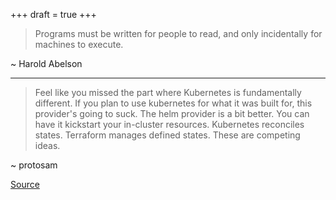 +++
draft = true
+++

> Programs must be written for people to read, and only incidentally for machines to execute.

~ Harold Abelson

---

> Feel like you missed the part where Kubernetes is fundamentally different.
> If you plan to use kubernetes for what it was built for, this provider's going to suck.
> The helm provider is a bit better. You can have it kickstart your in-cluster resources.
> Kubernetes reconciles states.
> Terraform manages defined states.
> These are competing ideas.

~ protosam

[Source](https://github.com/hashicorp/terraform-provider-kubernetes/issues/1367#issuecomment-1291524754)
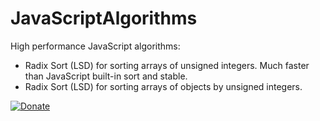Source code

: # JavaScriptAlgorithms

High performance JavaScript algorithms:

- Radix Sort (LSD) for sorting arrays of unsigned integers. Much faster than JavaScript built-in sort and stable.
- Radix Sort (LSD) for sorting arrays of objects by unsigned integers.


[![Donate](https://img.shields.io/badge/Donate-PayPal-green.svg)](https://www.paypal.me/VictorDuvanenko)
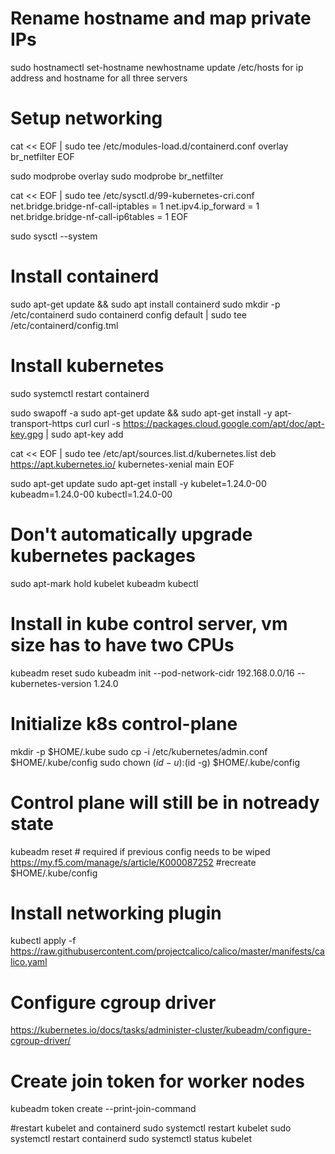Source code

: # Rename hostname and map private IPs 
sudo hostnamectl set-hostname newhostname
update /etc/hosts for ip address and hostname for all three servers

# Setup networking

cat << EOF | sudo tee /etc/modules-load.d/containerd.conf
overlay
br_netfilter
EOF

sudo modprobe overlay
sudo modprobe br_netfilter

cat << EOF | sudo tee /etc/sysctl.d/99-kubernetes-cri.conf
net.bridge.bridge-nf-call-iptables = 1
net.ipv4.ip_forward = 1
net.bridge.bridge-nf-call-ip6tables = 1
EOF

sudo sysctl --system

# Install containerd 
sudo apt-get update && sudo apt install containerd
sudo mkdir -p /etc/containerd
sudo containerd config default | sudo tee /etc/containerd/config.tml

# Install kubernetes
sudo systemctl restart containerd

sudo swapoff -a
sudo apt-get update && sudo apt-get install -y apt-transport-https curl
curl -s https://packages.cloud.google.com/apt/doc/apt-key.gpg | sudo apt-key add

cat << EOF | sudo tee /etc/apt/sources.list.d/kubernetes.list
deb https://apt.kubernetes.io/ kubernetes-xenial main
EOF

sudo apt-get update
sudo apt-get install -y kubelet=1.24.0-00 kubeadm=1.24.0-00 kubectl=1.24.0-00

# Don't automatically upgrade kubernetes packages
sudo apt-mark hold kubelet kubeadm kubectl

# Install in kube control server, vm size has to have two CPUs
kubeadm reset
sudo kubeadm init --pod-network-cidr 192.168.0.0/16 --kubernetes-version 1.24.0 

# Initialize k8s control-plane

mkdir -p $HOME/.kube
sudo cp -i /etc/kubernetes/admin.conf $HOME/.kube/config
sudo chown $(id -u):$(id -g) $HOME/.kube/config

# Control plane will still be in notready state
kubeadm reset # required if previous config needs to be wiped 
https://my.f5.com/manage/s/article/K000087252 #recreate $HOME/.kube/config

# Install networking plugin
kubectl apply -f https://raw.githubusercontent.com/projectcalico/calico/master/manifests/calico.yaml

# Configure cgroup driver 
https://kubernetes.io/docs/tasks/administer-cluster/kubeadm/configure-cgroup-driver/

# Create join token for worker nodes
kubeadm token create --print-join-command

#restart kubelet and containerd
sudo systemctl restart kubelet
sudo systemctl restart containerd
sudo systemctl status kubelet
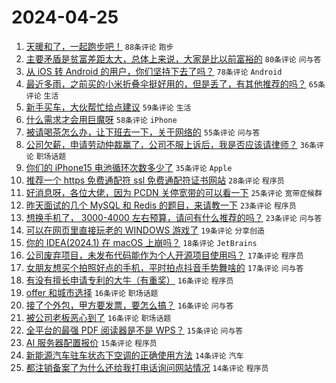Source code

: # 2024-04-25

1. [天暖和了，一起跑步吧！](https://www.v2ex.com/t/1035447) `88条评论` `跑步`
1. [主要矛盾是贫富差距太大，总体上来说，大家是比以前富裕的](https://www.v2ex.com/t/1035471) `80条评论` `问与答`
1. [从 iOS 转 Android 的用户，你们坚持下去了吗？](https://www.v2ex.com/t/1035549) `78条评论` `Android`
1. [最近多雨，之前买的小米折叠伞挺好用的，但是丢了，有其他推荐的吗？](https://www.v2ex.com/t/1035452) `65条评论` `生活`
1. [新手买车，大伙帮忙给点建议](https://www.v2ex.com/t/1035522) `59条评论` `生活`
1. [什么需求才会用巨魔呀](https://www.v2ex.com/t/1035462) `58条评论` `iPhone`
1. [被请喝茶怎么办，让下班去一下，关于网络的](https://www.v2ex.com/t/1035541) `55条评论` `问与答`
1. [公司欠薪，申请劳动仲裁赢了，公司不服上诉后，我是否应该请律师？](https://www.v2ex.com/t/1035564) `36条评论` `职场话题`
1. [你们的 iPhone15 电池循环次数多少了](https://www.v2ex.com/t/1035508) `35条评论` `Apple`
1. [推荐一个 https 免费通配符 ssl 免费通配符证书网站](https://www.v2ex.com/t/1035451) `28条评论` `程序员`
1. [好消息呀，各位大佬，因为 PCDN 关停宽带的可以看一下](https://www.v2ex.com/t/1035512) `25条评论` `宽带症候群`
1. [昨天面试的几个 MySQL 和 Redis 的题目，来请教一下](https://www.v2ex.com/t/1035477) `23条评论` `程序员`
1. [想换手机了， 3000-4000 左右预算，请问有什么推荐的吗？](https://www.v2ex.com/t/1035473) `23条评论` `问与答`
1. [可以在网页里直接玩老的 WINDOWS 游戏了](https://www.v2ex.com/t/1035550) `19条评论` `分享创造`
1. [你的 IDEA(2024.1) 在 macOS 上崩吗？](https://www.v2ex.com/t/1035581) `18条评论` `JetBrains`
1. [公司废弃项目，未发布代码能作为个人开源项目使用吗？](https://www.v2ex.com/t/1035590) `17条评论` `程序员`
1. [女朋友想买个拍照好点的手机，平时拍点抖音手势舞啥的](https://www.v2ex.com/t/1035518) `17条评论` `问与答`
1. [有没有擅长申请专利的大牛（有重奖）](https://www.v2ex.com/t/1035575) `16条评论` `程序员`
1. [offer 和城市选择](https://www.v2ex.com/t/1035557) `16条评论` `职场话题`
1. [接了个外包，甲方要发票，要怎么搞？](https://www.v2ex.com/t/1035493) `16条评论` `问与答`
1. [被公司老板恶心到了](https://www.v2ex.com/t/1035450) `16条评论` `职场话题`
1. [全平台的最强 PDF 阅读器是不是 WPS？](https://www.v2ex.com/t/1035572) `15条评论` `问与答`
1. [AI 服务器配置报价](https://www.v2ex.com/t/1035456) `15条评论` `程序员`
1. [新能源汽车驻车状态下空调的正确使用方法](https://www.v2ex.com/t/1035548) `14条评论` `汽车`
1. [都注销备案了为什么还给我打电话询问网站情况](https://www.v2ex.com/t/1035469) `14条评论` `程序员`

...

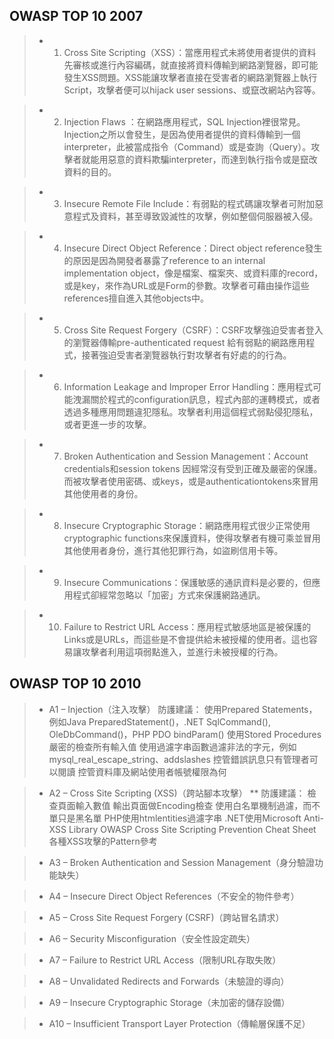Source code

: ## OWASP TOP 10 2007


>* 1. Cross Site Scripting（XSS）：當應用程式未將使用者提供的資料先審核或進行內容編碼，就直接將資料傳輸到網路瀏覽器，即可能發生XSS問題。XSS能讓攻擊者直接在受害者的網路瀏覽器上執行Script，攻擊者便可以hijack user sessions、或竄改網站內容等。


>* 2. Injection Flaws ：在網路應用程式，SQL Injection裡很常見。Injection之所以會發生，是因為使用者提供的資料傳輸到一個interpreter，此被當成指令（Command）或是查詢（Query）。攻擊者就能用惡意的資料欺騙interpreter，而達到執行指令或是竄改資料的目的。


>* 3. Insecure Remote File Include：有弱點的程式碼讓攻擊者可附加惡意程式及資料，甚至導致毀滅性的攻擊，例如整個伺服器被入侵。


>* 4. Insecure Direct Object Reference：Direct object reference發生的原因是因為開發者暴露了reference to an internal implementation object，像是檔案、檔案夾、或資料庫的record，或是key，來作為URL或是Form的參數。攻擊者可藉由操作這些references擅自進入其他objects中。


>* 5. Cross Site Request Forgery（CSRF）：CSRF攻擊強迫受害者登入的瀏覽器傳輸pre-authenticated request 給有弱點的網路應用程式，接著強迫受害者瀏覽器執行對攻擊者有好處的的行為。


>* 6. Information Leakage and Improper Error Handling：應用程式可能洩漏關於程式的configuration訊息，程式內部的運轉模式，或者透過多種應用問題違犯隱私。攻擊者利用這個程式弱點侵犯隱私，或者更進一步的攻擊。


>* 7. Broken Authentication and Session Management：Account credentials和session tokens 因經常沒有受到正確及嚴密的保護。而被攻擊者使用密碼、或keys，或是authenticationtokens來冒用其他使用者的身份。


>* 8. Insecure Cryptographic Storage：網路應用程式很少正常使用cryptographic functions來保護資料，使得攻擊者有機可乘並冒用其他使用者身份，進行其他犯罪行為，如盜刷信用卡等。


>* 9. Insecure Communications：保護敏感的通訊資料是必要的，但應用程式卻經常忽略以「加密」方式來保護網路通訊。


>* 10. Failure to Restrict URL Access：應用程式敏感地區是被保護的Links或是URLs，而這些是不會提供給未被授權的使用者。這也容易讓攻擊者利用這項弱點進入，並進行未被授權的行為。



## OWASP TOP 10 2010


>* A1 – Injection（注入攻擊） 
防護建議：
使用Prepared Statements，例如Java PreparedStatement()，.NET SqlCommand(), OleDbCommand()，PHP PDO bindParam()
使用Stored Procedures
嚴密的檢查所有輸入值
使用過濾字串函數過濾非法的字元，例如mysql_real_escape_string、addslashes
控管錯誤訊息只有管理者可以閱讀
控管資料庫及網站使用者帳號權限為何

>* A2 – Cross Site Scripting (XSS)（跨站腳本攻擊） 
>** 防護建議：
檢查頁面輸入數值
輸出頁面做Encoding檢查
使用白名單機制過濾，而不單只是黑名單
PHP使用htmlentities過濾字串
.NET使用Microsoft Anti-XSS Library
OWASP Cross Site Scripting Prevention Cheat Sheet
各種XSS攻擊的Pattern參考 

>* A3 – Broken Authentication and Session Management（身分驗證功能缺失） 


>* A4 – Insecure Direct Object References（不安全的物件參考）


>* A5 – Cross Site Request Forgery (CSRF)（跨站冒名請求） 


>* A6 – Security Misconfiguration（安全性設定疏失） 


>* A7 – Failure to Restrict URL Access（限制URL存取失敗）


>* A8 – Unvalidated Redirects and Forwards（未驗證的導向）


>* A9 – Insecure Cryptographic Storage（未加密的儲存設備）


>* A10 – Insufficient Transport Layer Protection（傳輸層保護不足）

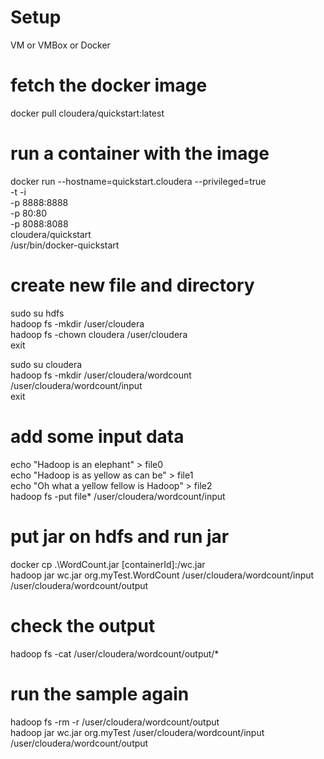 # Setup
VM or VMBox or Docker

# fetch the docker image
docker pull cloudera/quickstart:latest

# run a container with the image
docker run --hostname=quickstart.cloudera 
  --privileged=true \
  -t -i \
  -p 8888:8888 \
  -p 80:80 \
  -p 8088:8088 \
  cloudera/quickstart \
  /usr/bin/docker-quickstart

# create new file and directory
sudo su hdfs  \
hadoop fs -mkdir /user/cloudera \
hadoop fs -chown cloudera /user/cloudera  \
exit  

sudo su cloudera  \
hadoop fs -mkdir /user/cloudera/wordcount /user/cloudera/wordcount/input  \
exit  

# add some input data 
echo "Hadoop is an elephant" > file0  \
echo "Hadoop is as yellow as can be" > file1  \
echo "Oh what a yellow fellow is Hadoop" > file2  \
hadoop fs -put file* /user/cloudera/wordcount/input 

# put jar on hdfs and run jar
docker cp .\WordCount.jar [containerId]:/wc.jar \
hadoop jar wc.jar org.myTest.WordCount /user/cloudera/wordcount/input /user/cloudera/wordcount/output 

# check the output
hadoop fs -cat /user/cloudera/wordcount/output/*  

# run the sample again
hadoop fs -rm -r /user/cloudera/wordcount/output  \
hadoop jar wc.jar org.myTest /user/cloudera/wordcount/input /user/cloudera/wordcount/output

...

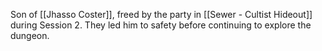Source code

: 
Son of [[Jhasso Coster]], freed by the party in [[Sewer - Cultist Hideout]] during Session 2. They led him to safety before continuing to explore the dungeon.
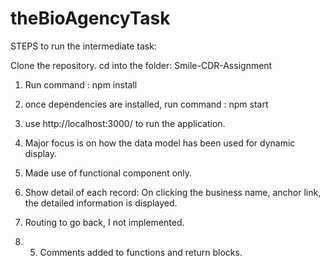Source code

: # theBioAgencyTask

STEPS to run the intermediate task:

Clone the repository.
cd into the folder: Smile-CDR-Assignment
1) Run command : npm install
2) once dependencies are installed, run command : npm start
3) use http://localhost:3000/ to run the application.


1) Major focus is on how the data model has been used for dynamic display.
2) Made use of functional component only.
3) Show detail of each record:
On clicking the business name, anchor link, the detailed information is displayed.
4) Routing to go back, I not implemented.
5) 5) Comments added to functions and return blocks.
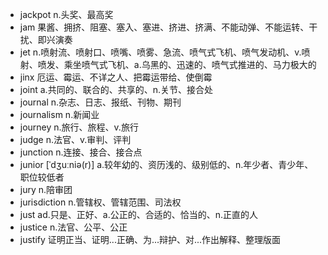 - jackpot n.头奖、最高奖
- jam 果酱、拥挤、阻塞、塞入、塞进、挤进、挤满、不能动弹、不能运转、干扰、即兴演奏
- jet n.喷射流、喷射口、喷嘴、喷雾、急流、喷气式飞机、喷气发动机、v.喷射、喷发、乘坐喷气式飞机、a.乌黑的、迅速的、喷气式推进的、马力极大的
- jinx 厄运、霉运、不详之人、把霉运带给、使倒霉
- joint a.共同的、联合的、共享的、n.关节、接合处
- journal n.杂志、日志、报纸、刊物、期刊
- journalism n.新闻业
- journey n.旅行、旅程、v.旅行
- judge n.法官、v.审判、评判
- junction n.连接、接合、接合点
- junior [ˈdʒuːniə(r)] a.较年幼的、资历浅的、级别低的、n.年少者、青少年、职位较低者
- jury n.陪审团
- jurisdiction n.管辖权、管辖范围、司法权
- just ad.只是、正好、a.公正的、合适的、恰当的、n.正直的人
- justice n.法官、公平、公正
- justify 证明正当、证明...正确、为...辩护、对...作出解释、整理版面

▶ What you will do:
Only one part of the material above is to be transcribed, namely the lines starting with the line that has "deb https://apt.kubernetes.io/ kubernetes-xenial" and going on through the line that has "# Install networking plugin", exactly as they stand.

▶ Expected output:
deb https://apt.kubernetes.io/ kubernetes-xenial main
EOF

sudo apt-get update
sudo apt-get install -y kubelet=1.24.0-00 kubeadm=1.24.0-00 kubectl=1.24.0-00

# Don't automatically upgrade kubernetes packages
sudo apt-mark hold kubelet kubeadm kubectl

# Install in kube control server, vm size has to have two CPUs
kubeadm reset
sudo kubeadm init --pod-network-cidr 192.168.0.0/16 --kubernetes-version 1.24.0 

# Initialize k8s control-plane

mkdir -p $HOME/.kube
sudo cp -i /etc/kubernetes/admin.conf $HOME/.kube/config
sudo chown $(id -u):$(id -g) $HOME/.kube/config

# Control plane will still be in notready state
kubeadm reset # required if previous config needs to be wiped 
https://my.f5.com/manage/s/article/K000087252 #recreate $HOME/.kube/config

# Install networking plugin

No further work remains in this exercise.